Magnetic expansion of Nekrasov theory: the SU(2) pure gauge theory

TL;DR

This paper explores the magnetic and dyonic expansions of Nekrasov's SU(2) pure gauge theory, linking it to the sine-Gordon quantum mechanics and hypergeometric functions, revealing dualities between gauge theory and integrable systems.

Contribution

It provides explicit magnetic and dyonic series expansions of Nekrasov theory for SU(2) gauge theory using hypergeometric functions, connecting gauge dualities with integrable system dualities.

Findings

Derived hypergeometric function representations of quantum effects.

Established relations between electric-magnetic duality and integrable system duality.

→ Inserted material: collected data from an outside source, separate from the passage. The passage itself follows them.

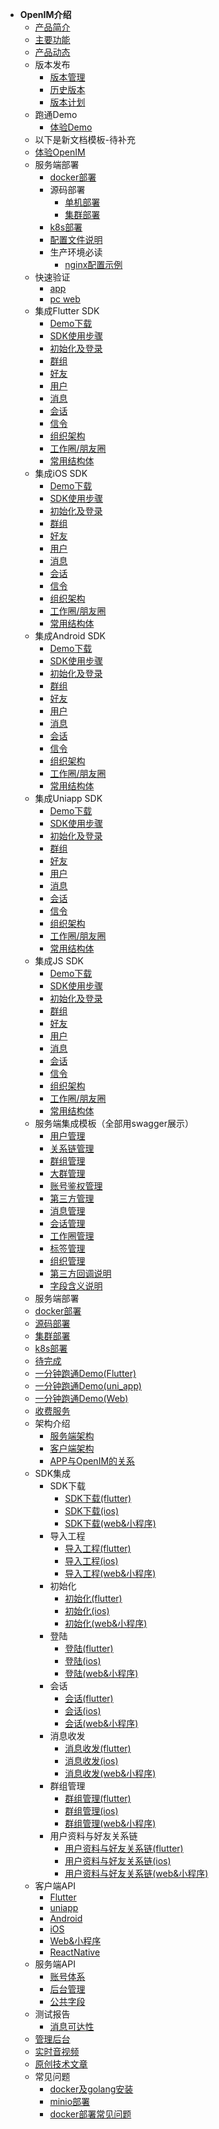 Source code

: <!-- * [OpenIM的使命](README.md) -->
* **OpenIM介绍**
  * [产品简介](introduce/production_introduce.md)
  * [主要功能](introduce/main_function.md)
  * [产品动态](introduce/production_dynamic.md)
  * 版本发布
    - [版本管理](version/description.md)
    - [历史版本](version/history_version.md)
    - [版本计划](version/plan.md)
  * 跑通Demo
    * [体验Demo](demo/download_demo.md)
  * 以下是新文档模板-待补充
  * [体验OpenIM](v2/demo/download_demo.md)
  * 服务端部署
    * [docker部署](v2/server_deploy/docker_singe.md)
    * 源码部署
      * [单机部署](v2/server_deploy/code_singe.md)
      * [集群部署](v2/server_deploy/code_singe_cluster.md)
    * [k8s部署](v2/server_deploy/k8s_cluster.md)
    * [配置文件说明](v2/server_deploy/config.md)
    * 生产环境必读
      * [nginx配置示例](v2/server_deploy/nginx_config.md)
  * 快速验证
    * [app](v2/validation/app.md)
    * [pc web](v2/validation/pc-web.md)
  * 集成Flutter SDK
    * [Demo下载](flutter_v2/sdk_integrate/development.md)
    * [SDK使用步骤](flutter_v2/sdk_integrate/sdk_use.md)
    * [初始化及登录](flutter_v2/sdk_integrate/init_login.md)
    * [群组](flutter_v2/sdk_integrate/group.md)
    * [好友](flutter_v2/sdk_integrate/friend.md)
    * [用户](flutter_v2/sdk_integrate/user.md)
    * [消息](flutter_v2/sdk_integrate/message.md)
    * [会话](flutter_v2/sdk_integrate/conversation.md)
    * [信令](flutter_v2/sdk_integrate/signaling.md)
    * [组织架构](flutter_v2/sdk_integrate/organization.md)
    * [工作圈/朋友圈](flutter_v2/sdk_integrate/moments.md)
    * [常用结构体](flutter_v2/sdk_integrate/struct.md)
  * 集成iOS SDK
    * [Demo下载](ios_v2/sdk_integrate/development.md)
    * [SDK使用步骤](ios_v2/sdk_integrate/sdk_use.md)
    * [初始化及登录](ios_v2/sdk_integrate/init_login.md)
    * [群组](ios_v2/sdk_integrate/group.md)
    * [好友](ios_v2/sdk_integrate/friend.md)
    * [用户](ios_v2/sdk_integrate/user.md)
    * [消息](ios_v2/sdk_integrate/message.md)
    * [会话](ios_v2/sdk_integrate/conversation.md)
    * [信令](ios_v2/sdk_integrate/signaling.md)
    * [组织架构](ios_v2/sdk_integrate/organization.md)
    * [工作圈/朋友圈](ios_v2/sdk_integrate/moments.md)
    * [常用结构体](ios_v2/sdk_integrate/struct.md)
  * 集成Android SDK
    * [Demo下载](android_v2/sdk_integrate/development.md)
    * [SDK使用步骤](android_v2/sdk_integrate/sdk_use.md)
    * [初始化及登录](android_v2/sdk_integrate/init_login.md)
    * [群组](android_v2/sdk_integrate/group.md)
    * [好友](android_v2/sdk_integrate/friend.md)
    * [用户](android_v2/sdk_integrate/user.md)
    * [消息](android_v2/sdk_integrate/message.md)
    * [会话](android_v2/sdk_integrate/conversation.md)
    * [信令](android_v2/sdk_integrate/signaling.md)
    * [组织架构](android_v2/sdk_integrate/organization.md)
    * [工作圈/朋友圈](android_v2/sdk_integrate/moments.md)
    * [常用结构体](android_v2/sdk_integrate/struct.md)
  * 集成Uniapp SDK
    * [Demo下载](uniapp_v2/sdk_integrate/development.md)
    * [SDK使用步骤](uniapp_v2/sdk_integrate/sdk_use.md)
    * [初始化及登录](uniapp_v2/sdk_integrate/init_login.md)
    * [群组](uniapp_v2/sdk_integrate/group.md)
    * [好友](uniapp_v2/sdk_integrate/friend.md)
    * [用户](uniapp_v2/sdk_integrate/user.md)
    * [消息](uniapp_v2/sdk_integrate/message.md)
    * [会话](uniapp_v2/sdk_integrate/conversation.md)
    * [信令](uniapp_v2/sdk_integrate/signaling.md)
    * [组织架构](uniapp_v2/sdk_integrate/organization.md)
    * [工作圈/朋友圈](uniapp_v2/sdk_integrate/moments.md)
    * [常用结构体](uniapp_v2/sdk_integrate/struct.md)
  * 集成JS SDK
    * [Demo下载](js_v2/sdk_integrate/development.md)
    * [SDK使用步骤](js_v2/sdk_integrate/sdk_use.md)
    * [初始化及登录](js_v2/sdk_integrate/init_login.md)
    * [群组](js_v2/sdk_integrate/group.md)
    * [好友](js_v2/sdk_integrate/friend.md)
    * [用户](js_v2/sdk_integrate/user.md)
    * [消息](js_v2/sdk_integrate/message.md)
    * [会话](js_v2/sdk_integrate/conversation.md)
    * [信令](js_v2/sdk_integrate/signaling.md)
    * [组织架构](js_v2/sdk_integrate/organization.md)
    * [工作圈/朋友圈](js_v2/sdk_integrate/moments.md)
    * [常用结构体](js_v2/sdk_integrate/struct.md)
  * 服务端集成模板（全部用swagger展示）
    * [用户管理](http://43.128.5.63:10002/swagger/index.html#/%E7%94%A8%E6%88%B7%E7%9B%B8%E5%85%B3)
    * [关系链管理](http://43.128.5.63:10002/swagger/index.html#/%E5%A5%BD%E5%8F%8B%E7%9B%B8%E5%85%B3)
    * [群组管理](http://43.128.5.63:10002/swagger/index.html#/%E7%BE%A4%E7%BB%84%E7%9B%B8%E5%85%B3)
    * [大群管理](v2/api_integrate/super_group.md)
    * [账号鉴权管理](http://43.128.5.63:10002/swagger/index.html#/%E9%89%B4%E6%9D%83%E8%AE%A4%E8%AF%81)
    * [第三方管理](http://43.128.5.63:10002/swagger/index.html#/%E7%AC%AC%E4%B8%89%E6%96%B9%E6%9C%8D%E5%8A%A1%E7%9B%B8%E5%85%B3)
    * [消息管理](http://43.128.5.63:10002/swagger/index.html#/%E6%B6%88%E6%81%AF%E7%9B%B8%E5%85%B3)
    * [会话管理](v2/api_integrate/conversation.md)
    * [工作圈管理](http://43.128.5.63:10002/swagger/index.html#/%E5%B7%A5%E4%BD%9C%E5%9C%88)
    * [标签管理](http://43.128.5.63:10002/swagger/index.html#/%E6%A0%87%E7%AD%BE)
    * [组织管理](v2/api_integrate/organization.md)
    * [第三方回调说明](v2/description/callback.md)
    * [字段含义说明](v2/description/fields.md)
  * 服务端部署
  * [docker部署](demo/server_deploy/docker_singe.md)
  * [源码部署](demo/server_deploy/code_singe.md)
  * [集群部署](demo/server_deploy/docker_cluster.md)
  * [k8s部署](demo/server_deploy/k8s_cluster.md)
  * [待完成](demo/server_deploy/in_development.md)
  * [一分钟跑通Demo(Flutter)](demo/run_demo_flutter.md)
  * [一分钟跑通Demo(uni_app)](demo/run_demo_uni.md)
  * [一分钟跑通Demo(Web)](demo/web_demo.md)
  * [收费服务](charge/charge.md)
  * 架构介绍
    * [服务端架构](framework/server_framework.md)
    * [客户端架构](framework/client_framework.md)
    * [APP与OpenIM的关系](framework/relationship.md)
  * SDK集成
    * SDK下载
      * [SDK下载(flutter)](integrate/flutter/integrate_download_flutter.md)
      * [SDK下载(ios)](integrate/ios/integrate_download_ios.md)
      <!-- * [SDK下载(uniapp)](integrate/uni/integrate_download_uni.md) -->
      * [SDK下载(web&小程序)](integrate/web/integrate_download_web.md)
    * 导入工程
      * [导入工程(flutter)](integrate/flutter/integrate_import_flutter.md)
      * [导入工程(ios)](integrate/ios/integrate_import_ios.md)
      <!-- * [导入工程(uniapp)](integrate/uni/integrate_import_uni.md) -->
      * [导入工程(web&小程序)](integrate/web/integrate_import_web.md)
    * 初始化
      * [初始化(flutter)](integrate/flutter/integrate_init_flutter.md)
      * [初始化(ios)](integrate/ios/integrate_init_ios.md)
      <!-- * [初始化(uniapp)](integrate/uni/integrate_init_uni.md) -->
      * [初始化(web&小程序)](integrate/web/integrate_init_web.md)
    * 登陆
      * [登陆(flutter)](integrate/flutter/integrate_login_flutter.md)
      * [登陆(ios)](integrate/ios/integrate_login_ios.md)
      <!-- * [登陆(uniapp)](integrate/uni/integrate_login_uni.md) -->
      * [登陆(web&小程序)](integrate/web/integrate_login_web.md)
    * 会话
      * [会话(flutter)](integrate/flutter/integrate_conversation_flutter.md)
      * [会话(ios)](integrate/ios/integrate_conversation_ios.md)
      <!-- * [会话(uniapp)](integrate/uni/integrate_conversation_uni.md) -->
      * [会话(web&小程序)](integrate/web/integrate_conversation_web.md)
    * 消息收发
      * [消息收发(flutter)](integrate/flutter/integrate_msg_flutter.md)
      * [消息收发(ios)](integrate/ios/integrate_msg_ios.md)
      <!-- * [消息收发(uniapp)](integrate/uni/integrate_msg_uni.md) -->
      * [消息收发(web&小程序)](integrate/web/integrate_msg_web.md)
    * 群组管理
      * [群组管理(flutter)](integrate/flutter/integrate_group_flutter.md)
      * [群组管理(ios)](integrate/ios/integrate_group_ios.md)
      <!-- * [群组管理(uniapp)](integrate/uni/integrate_group_uni.md) -->
      * [群组管理(web&小程序)](integrate/web/integrate_group_web.md)
    * 用户资料与好友关系链
      * [用户资料与好友关系链(flutter)](integrate/flutter/integrate_user_flutter.md)
      * [用户资料与好友关系链(ios)](integrate/ios/integrate_user_ios.md)
      <!-- * [用户资料与好友关系链(uniapp)](integrate/uni/integrate_user_uni.md) -->
      * [用户资料与好友关系链(web&小程序)](integrate/web/integrate_user_web.md)
  * 客户端API
    * [Flutter](client_doc/flutter_doc.md)
    * [uniapp](client_doc/uni_doc.md)
    * [Android](client_doc/android.md)
    * [iOS](client_doc/ios.md)
    * [Web&小程序](client_doc/web_doc.md)
    * [ReactNative](client_doc/rn_doc.md)
  * 服务端API
    * [账号体系](server_doc/account.md)
    * [后台管理](server_doc/admin.md)
    * [公共字段](server_doc/public.md)
  * 测试报告
    - [消息可达性](test_report/accuracy.md)
  * [管理后台](admin/admin.md)
  * [实时音视频](rtc/rtc.md)
  * [原创技术文章](artice/actice.md)
  * 常见问题
    - [docker及golang安装](qa/docker.md)
    - [minio部署](qa/docker.md)
    - [docker部署常见问题](qa/docker_deploy.md) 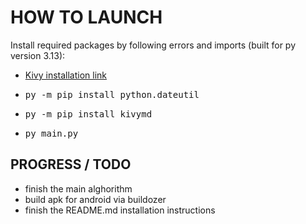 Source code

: # HOW TO LAUNCH  
Install required packages by following errors and imports (built for py version 3.13):  
* [Kivy installation link](https://kivy.org/doc/stable/gettingstarted/installation.html)  
* <pre>py -m pip install python.dateutil</pre>  
* <pre>py -m pip install kivymd</pre>
* <pre>py main.py</pre>
  
## PROGRESS / TODO  
* finish the main alghorithm  
* build apk for android via buildozer  
* finish the README.md installation instructions  
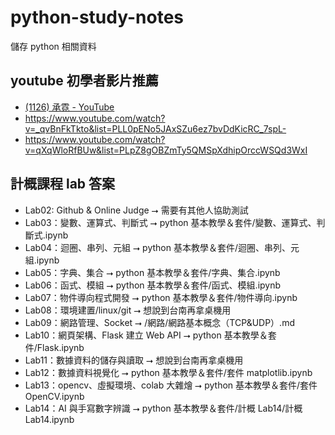 # python-study-notes

儲存 python 相關資料

## youtube 初學者影片推薦

-   [(1126) 承霓 - YouTube](https://www.youtube.com/@ninniyang)
-   https://www.youtube.com/watch?v=_qvBnFkTkto&list=PLL0pENo5JAxSZu6ez7bvDdKicRC_7spL-
-   https://www.youtube.com/watch?v=qXqWloRfBUw&list=PLpZ8gOBZmTy5QMSpXdhipOrccWSQd3WxI

## 計概課程 lab 答案

-   Lab02: Github & Online Judge ⭢ 需要有其他人協助測試
-   Lab03：變數、運算式、判斷式 ⭢ python 基本教學＆套件/變數、運算式、判斷式.ipynb
-   Lab04：迴圈、串列、元組 ⭢ python 基本教學＆套件/迴圈、串列、元組.ipynb
-   Lab05：字典、集合 ⭢ python 基本教學＆套件/字典、集合.ipynb
-   Lab06：函式、模組 ⭢ python 基本教學＆套件/函式、模組.ipynb
-   Lab07：物件導向程式開發 ⭢ python 基本教學＆套件/物件導向.ipynb
-   Lab08：環境建置/linux/git ⭢ 想說到台南再拿桌機用
-   Lab09：網路管理、Socket ⭢ /網路/網路基本概念（TCP&UDP）.md
-   Lab10：網頁架構、Flask 建立 Web API ⭢ python 基本教學＆套件/Flask.ipynb
-   Lab11：數據資料的儲存與讀取 ⭢ 想說到台南再拿桌機用
-   Lab12：數據資料視覺化 ⭢ python 基本教學＆套件/套件 matplotlib.ipynb
-   Lab13：opencv、虛擬環境、colab 大雜燴 ⭢ python 基本教學＆套件/套件 OpenCV.ipynb
-   Lab14：AI 與手寫數字辨識 ⭢ python 基本教學＆套件/計概 Lab14/計概 Lab14.ipynb


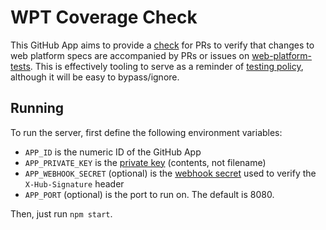 # WPT Coverage Check

This GitHub App aims to provide a [check](https://developer.github.com/v3/checks/) for PRs to verify that changes to web platform specs are accompanied by PRs or issues on [web-platform-tests](https://github.com/web-platform-tests/wpt). This is effectively tooling to serve as a reminder of [testing policy](https://github.com/foolip/testing-in-standards/blob/master/policy.md), although it will be easy to bypass/ignore.

## Running

To run the server, first define the following environment variables:
 * `APP_ID` is the numeric ID of the GitHub App
 * `APP_PRIVATE_KEY` is the [private key](https://developer.github.com/apps/building-github-apps/authenticating-with-github-apps/) (contents, not filename)
 * `APP_WEBHOOK_SECRET` (optional) is the [webhook secret](https://developer.github.com/webhooks/securing/) used to verify the `X-Hub-Signature` header
 * `APP_PORT` (optional) is the port to run on. The default is 8080.

Then, just run `npm start`.
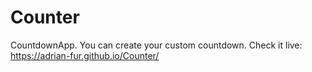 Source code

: # Counter
CountdownApp.
You can create your custom countdown.
Check it live: https://adrian-fur.github.io/Counter/
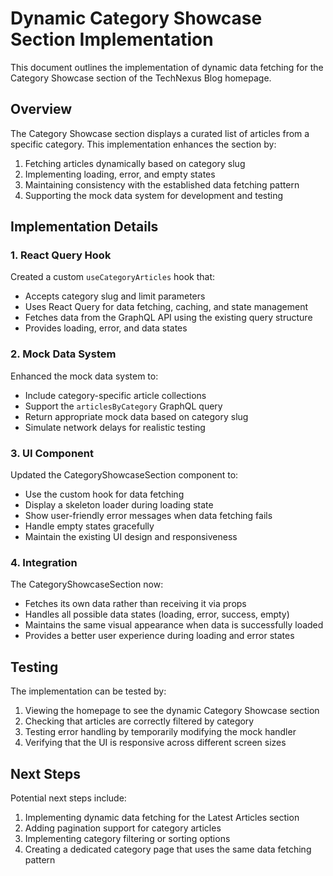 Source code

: # Dynamic Category Showcase Section Implementation

This document outlines the implementation of dynamic data fetching for the Category Showcase section of the TechNexus Blog homepage.

## Overview

The Category Showcase section displays a curated list of articles from a specific category. This implementation enhances the section by:

1. Fetching articles dynamically based on category slug
2. Implementing loading, error, and empty states
3. Maintaining consistency with the established data fetching pattern
4. Supporting the mock data system for development and testing

## Implementation Details

### 1. React Query Hook

Created a custom `useCategoryArticles` hook that:
- Accepts category slug and limit parameters
- Uses React Query for data fetching, caching, and state management
- Fetches data from the GraphQL API using the existing query structure
- Provides loading, error, and data states

### 2. Mock Data System

Enhanced the mock data system to:
- Include category-specific article collections
- Support the `articlesByCategory` GraphQL query
- Return appropriate mock data based on category slug
- Simulate network delays for realistic testing

### 3. UI Component

Updated the CategoryShowcaseSection component to:
- Use the custom hook for data fetching
- Display a skeleton loader during loading state
- Show user-friendly error messages when data fetching fails
- Handle empty states gracefully
- Maintain the existing UI design and responsiveness

### 4. Integration

The CategoryShowcaseSection now:
- Fetches its own data rather than receiving it via props
- Handles all possible data states (loading, error, success, empty)
- Maintains the same visual appearance when data is successfully loaded
- Provides a better user experience during loading and error states

## Testing

The implementation can be tested by:
1. Viewing the homepage to see the dynamic Category Showcase section
2. Checking that articles are correctly filtered by category
3. Testing error handling by temporarily modifying the mock handler
4. Verifying that the UI is responsive across different screen sizes

## Next Steps

Potential next steps include:
1. Implementing dynamic data fetching for the Latest Articles section
2. Adding pagination support for category articles
3. Implementing category filtering or sorting options
4. Creating a dedicated category page that uses the same data fetching pattern
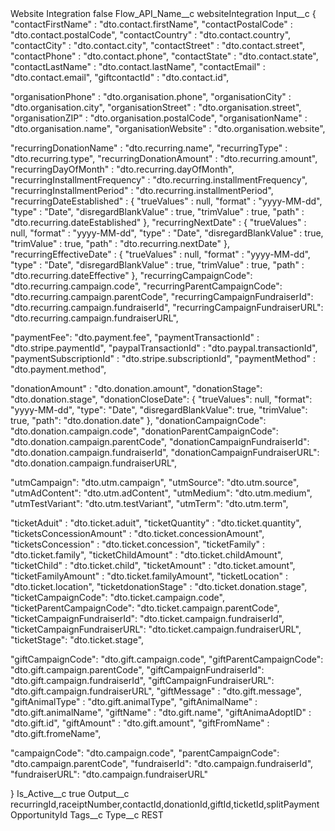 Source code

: <?xml version="1.0" encoding="UTF-8"?>
<CustomMetadata xmlns="http://soap.sforce.com/2006/04/metadata" xmlns:xsi="http://www.w3.org/2001/XMLSchema-instance" xmlns:xsd="http://www.w3.org/2001/XMLSchema">
    <label>Website Integration</label>
    <protected>false</protected>
    <values>
        <field>Flow_API_Name__c</field>
        <value xsi:type="xsd:string">websiteIntegration</value>
    </values>
    <values>
        <field>Input__c</field>
        <value xsi:type="xsd:string">{
  &quot;contactFirstName&quot; : &quot;dto.contact.firstName&quot;,
  &quot;contactPostalCode&quot; : &quot;dto.contact.postalCode&quot;,
  &quot;contactCountry&quot; : &quot;dto.contact.country&quot;,
  &quot;contactCity&quot; : &quot;dto.contact.city&quot;,
  &quot;contactStreet&quot; : &quot;dto.contact.street&quot;,
  &quot;contactPhone&quot; : &quot;dto.contact.phone&quot;,
  &quot;contactState&quot; : &quot;dto.contact.state&quot;,
  &quot;contactLastName&quot; : &quot;dto.contact.lastName&quot;,
  &quot;contactEmail&quot; : &quot;dto.contact.email&quot;,
&quot;giftcontactId&quot; : &quot;dto.contact.id&quot;,



&quot;organisationPhone&quot; : &quot;dto.organisation.phone&quot;,
&quot;organisationCity&quot; : &quot;dto.organisation.city&quot;,
&quot;organisationStreet&quot; : &quot;dto.organisation.street&quot;,
&quot;organisationZIP&quot; : &quot;dto.organisation.postalCode&quot;,
&quot;organisationName&quot; : &quot;dto.organisation.name&quot;,
&quot;organisationWebsite&quot; : &quot;dto.organisation.website&quot;,




&quot;recurringDonationName&quot; : &quot;dto.recurring.name&quot;,
&quot;recurringType&quot; : &quot;dto.recurring.type&quot;,
&quot;recurringDonationAmount&quot; : &quot;dto.recurring.amount&quot;,
&quot;recurringDayOfMonth&quot; : &quot;dto.recurring.dayOfMonth&quot;,
&quot;recurringInstallmentFrequency&quot; : &quot;dto.recurring.installmentFrequency&quot;,
&quot;recurringInstallmentPeriod&quot; : &quot;dto.recurring.installmentPeriod&quot;,
&quot;recurringDateEstablished&quot; : {
&quot;trueValues&quot; : null,
&quot;format&quot; : &quot;yyyy-MM-dd&quot;,
&quot;type&quot; : &quot;Date&quot;,
&quot;disregardBlankValue&quot; : true,
&quot;trimValue&quot; : true,
&quot;path&quot; : &quot;dto.recurring.dateEstablished&quot;
},
&quot;recurringNextDate&quot; : {
&quot;trueValues&quot; : null,
&quot;format&quot; : &quot;yyyy-MM-dd&quot;,
&quot;type&quot; : &quot;Date&quot;,
&quot;disregardBlankValue&quot; : true,
&quot;trimValue&quot; : true,
&quot;path&quot; : &quot;dto.recurring.nextDate&quot;
},
&quot;recurringEffectiveDate&quot; : {
&quot;trueValues&quot; : null,
&quot;format&quot; : &quot;yyyy-MM-dd&quot;,
&quot;type&quot; : &quot;Date&quot;,
&quot;disregardBlankValue&quot; : true,
&quot;trimValue&quot; : true,
&quot;path&quot; : &quot;dto.recurring.dateEffective&quot;
},
&quot;recurringCampaignCode&quot;: &quot;dto.recurring.campaign.code&quot;,
&quot;recurringParentCampaignCode&quot;: &quot;dto.recurring.campaign.parentCode&quot;,
&quot;recurringCampaignFundraiserId&quot;: &quot;dto.recurring.campaign.fundraiserId&quot;,
&quot;recurringCampaignFundraiserURL&quot;: &quot;dto.recurring.campaign.fundraiserURL&quot;,



&quot;paymentFee&quot;: &quot;dto.payment.fee&quot;,
&quot;paymentTransactionId&quot; : &quot;dto.stripe.paymentId&quot;,
&quot;paypalTransactionId&quot; : &quot;dto.paypal.transactionId&quot;,
&quot;paymentSubscriptionId&quot; : &quot;dto.stripe.subscriptionId&quot;,
&quot;paymentMethod&quot; : &quot;dto.payment.method&quot;,


&quot;donationAmount&quot; : &quot;dto.donation.amount&quot;,
&quot;donationStage&quot;: &quot;dto.donation.stage&quot;,
&quot;donationCloseDate&quot;: {
&quot;trueValues&quot;: null,
&quot;format&quot;: &quot;yyyy-MM-dd&quot;,
&quot;type&quot;: &quot;Date&quot;,
&quot;disregardBlankValue&quot;: true,
&quot;trimValue&quot;: true,
&quot;path&quot;: &quot;dto.donation.date&quot;
},
&quot;donationCampaignCode&quot;: &quot;dto.donation.campaign.code&quot;,
&quot;donationParentCampaignCode&quot;: &quot;dto.donation.campaign.parentCode&quot;,
&quot;donationCampaignFundraiserId&quot;: &quot;dto.donation.campaign.fundraiserId&quot;,
&quot;donationCampaignFundraiserURL&quot;: &quot;dto.donation.campaign.fundraiserURL&quot;,



&quot;utmCampaign&quot;: &quot;dto.utm.campaign&quot;,
&quot;utmSource&quot;: &quot;dto.utm.source&quot;,
&quot;utmAdContent&quot;: &quot;dto.utm.adContent&quot;,
&quot;utmMedium&quot;: &quot;dto.utm.medium&quot;,
&quot;utmTestVariant&quot;: &quot;dto.utm.testVariant&quot;,
&quot;utmTerm&quot;: &quot;dto.utm.term&quot;, 



  &quot;ticketAduit&quot; : &quot;dto.ticket.aduit&quot;,
  &quot;ticketQuantity&quot; : &quot;dto.ticket.quantity&quot;,
  &quot;ticketsConcessionAmount&quot; : &quot;dto.ticket.concessionAmount&quot;,
  &quot;ticketsConcession&quot; : &quot;dto.ticket.concession&quot;,
  &quot;ticketFamily&quot; : &quot;dto.ticket.family&quot;,
  &quot;ticketChildAmount&quot; : &quot;dto.ticket.childAmount&quot;,
  &quot;ticketChild&quot; : &quot;dto.ticket.child&quot;,
  &quot;ticketAmount&quot; : &quot;dto.ticket.amount&quot;,
  &quot;ticketFamilyAmount&quot; : &quot;dto.ticket.familyAmount&quot;,
  &quot;ticketLocation&quot; : &quot;dto.ticket.location&quot;,
&quot;ticketdonationStage&quot; : &quot;dto.ticket.donation.stage&quot;,
&quot;ticketCampaignCode&quot;: &quot;dto.ticket.campaign.code&quot;,
&quot;ticketParentCampaignCode&quot;: &quot;dto.ticket.campaign.parentCode&quot;,
&quot;ticketCampaignFundraiserId&quot;: &quot;dto.ticket.campaign.fundraiserId&quot;,
&quot;ticketCampaignFundraiserURL&quot;: &quot;dto.ticket.campaign.fundraiserURL&quot;,
&quot;ticketStage&quot;: &quot;dto.ticket.stage&quot;,


&quot;giftCampaignCode&quot;: &quot;dto.gift.campaign.code&quot;,
&quot;giftParentCampaignCode&quot;: &quot;dto.gift.campaign.parentCode&quot;,
&quot;giftCampaignFundraiserId&quot;: &quot;dto.gift.campaign.fundraiserId&quot;,
&quot;giftCampaignFundraiserURL&quot;: &quot;dto.gift.campaign.fundraiserURL&quot;,
&quot;giftMessage&quot; : &quot;dto.gift.message&quot;,
&quot;giftAnimalType&quot; : &quot;dto.gift.animalType&quot;,
&quot;giftAnimalName&quot; : &quot;dto.gift.animalName&quot;,
&quot;giftName&quot; : &quot;dto.gift.name&quot;,
&quot;giftAnimaAdoptID&quot; : &quot;dto.gift.id&quot;,
&quot;giftAmount&quot; : &quot;dto.gift.amount&quot;,
&quot;giftFromName&quot; : &quot;dto.gift.fromeName&quot;,




&quot;campaignCode&quot;: &quot;dto.campaign.code&quot;,
&quot;parentCampaignCode&quot;: &quot;dto.campaign.parentCode&quot;,
&quot;fundraiserId&quot;: &quot;dto.campaign.fundraiserId&quot;,
&quot;fundraiserURL&quot;: &quot;dto.campaign.fundraiserURL&quot;


}</value>
    </values>
    <values>
        <field>Is_Active__c</field>
        <value xsi:type="xsd:boolean">true</value>
    </values>
    <values>
        <field>Output__c</field>
        <value xsi:type="xsd:string">recurringId,raceiptNumber,contactId,donationId,giftId,ticketId,splitPaymentOpportunityId</value>
    </values>
    <values>
        <field>Tags__c</field>
        <value xsi:nil="true"/>
    </values>
    <values>
        <field>Type__c</field>
        <value xsi:type="xsd:string">REST</value>
    </values>
</CustomMetadata>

Provided analytical expressions for magnetic and dyonic expansions.

Abstract

It is recently claimed by Nekrasov and Shatashvili that the $\mathcal {N}=2$ gauge theories in the $\Omega$ background with $\epsilon_1=\hbar, \epsilon_2=0$ are related to the quantization of certain algebraic integrable systems. We study the special case of SU(2) pure gauge theory, the corresponding integrable model is the A$_1$ Toda model, which reduces to the sine-Gordon quantum mechanics problem. The quantum effects can be expressed as the WKB series written analytically in terms of hypergeometric functions. We obtain the magnetic and dyonic expansions of the Nekrasov theory by studying the property of hypergeometric functions in the magnetic and dyonic regions on the moduli space. We also discuss the relation between the electric-magnetic duality of gauge theory and the action-action duality of the integrable system.